▶ [ACTION ITEM]: Please restate each entry word for word and leave the pictures out.

[Start of section]

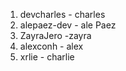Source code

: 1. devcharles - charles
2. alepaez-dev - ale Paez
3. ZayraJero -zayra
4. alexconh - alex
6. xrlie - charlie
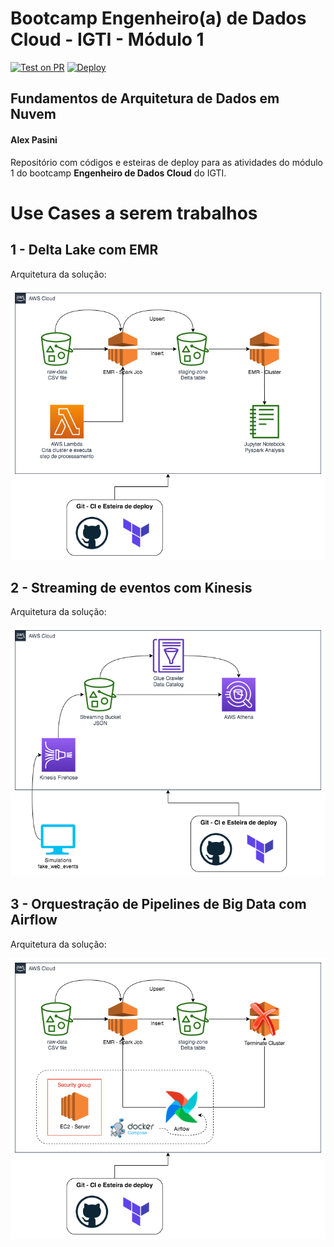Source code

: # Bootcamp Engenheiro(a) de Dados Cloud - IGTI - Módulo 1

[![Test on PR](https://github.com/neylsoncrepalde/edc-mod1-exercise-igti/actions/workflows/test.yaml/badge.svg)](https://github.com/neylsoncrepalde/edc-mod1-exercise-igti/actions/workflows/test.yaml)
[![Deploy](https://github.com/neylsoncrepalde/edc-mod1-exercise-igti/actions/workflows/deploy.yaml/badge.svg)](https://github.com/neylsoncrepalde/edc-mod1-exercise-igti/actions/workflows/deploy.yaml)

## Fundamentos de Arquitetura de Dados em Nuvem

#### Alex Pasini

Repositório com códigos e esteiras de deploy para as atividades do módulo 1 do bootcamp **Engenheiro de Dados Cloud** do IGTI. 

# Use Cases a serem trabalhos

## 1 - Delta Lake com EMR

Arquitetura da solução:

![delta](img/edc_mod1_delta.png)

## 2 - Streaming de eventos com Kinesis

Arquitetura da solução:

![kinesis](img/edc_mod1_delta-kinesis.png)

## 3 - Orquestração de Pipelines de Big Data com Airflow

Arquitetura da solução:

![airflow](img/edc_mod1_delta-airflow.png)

[End of section]

▶ [EXERCISE SOLUTION]:
Source code

: 1. devcharles - charles
2. alepaez-dev - ale Paez
3. ZayraJero -zayra
4. alexconh - alex
6. xrlie - charlie
Source code

: # Bootcamp Engenheiro(a) de Dados Cloud - IGTI - Módulo 1

[![Test on PR](https://github.com/neylsoncrepalde/edc-mod1-exercise-igti/actions/workflows/test.yaml/badge.svg)](https://github.com/neylsoncrepalde/edc-mod1-exercise-igti/actions/workflows/test.yaml)
[![Deploy](https://github.com/neylsoncrepalde/edc-mod1-exercise-igti/actions/workflows/deploy.yaml/badge.svg)](https://github.com/neylsoncrepalde/edc-mod1-exercise-igti/actions/workflows/deploy.yaml)

## Fundamentos de Arquitetura de Dados em Nuvem

#### Alex Pasini

Repositório com códigos e esteiras de deploy para as atividades do módulo 1 do bootcamp **Engenheiro de Dados Cloud** do IGTI. 

# Use Cases a serem trabalhos

## 1 - Delta Lake com EMR

Arquitetura da solução:

![delta](img/edc_mod1_delta.png)

## 2 - Streaming de eventos com Kinesis

Arquitetura da solução:

![kinesis](img/edc_mod1_delta-kinesis.png)

## 3 - Orquestração de Pipelines de Big Data com Airflow

Arquitetura da solução:

![airflow](img/edc_mod1_delta-airflow.png)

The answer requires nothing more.